(Material for the task Opens)

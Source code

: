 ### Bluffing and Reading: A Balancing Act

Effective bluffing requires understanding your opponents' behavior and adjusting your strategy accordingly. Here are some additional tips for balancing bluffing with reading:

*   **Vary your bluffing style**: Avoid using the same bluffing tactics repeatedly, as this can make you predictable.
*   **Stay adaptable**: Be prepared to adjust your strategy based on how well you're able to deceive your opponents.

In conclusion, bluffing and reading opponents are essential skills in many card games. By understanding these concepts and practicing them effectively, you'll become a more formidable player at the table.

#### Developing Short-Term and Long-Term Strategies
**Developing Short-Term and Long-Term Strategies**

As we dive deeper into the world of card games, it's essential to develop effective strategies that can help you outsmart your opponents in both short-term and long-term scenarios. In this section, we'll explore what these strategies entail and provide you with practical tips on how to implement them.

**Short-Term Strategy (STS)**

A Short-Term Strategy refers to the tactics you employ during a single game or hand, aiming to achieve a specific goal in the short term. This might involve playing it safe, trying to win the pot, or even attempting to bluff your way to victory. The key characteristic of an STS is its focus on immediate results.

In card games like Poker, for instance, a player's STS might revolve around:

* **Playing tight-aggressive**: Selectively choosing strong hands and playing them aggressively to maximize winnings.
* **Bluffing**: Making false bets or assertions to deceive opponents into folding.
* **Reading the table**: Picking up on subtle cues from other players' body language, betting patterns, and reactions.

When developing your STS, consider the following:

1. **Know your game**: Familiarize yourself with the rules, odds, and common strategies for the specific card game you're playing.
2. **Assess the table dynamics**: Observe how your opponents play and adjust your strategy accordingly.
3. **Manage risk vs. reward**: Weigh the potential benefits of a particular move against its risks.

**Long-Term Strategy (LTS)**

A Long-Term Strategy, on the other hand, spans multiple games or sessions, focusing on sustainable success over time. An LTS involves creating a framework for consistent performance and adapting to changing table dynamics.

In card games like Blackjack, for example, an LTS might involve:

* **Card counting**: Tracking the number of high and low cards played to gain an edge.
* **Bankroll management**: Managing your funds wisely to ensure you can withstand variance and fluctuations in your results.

(Material for the task Closes)

• Task brief
Starting at the line that contains "A Long-Term Strategy, on", output every remaining line of the data exactly, and stop after the last one.

• Exercise answer
A Long-Term Strategy, on the other hand, spans multiple games or sessions, focusing on sustainable success over time. An LTS involves creating a framework for consistent performance and adapting to changing table dynamics.

In card games like Blackjack, for example, an LTS might involve:

* **Card counting**: Tracking the number of high and low cards played to gain an edge.
* **Bankroll management**: Managing your funds wisely to ensure you can withstand variance and fluctuations in your results.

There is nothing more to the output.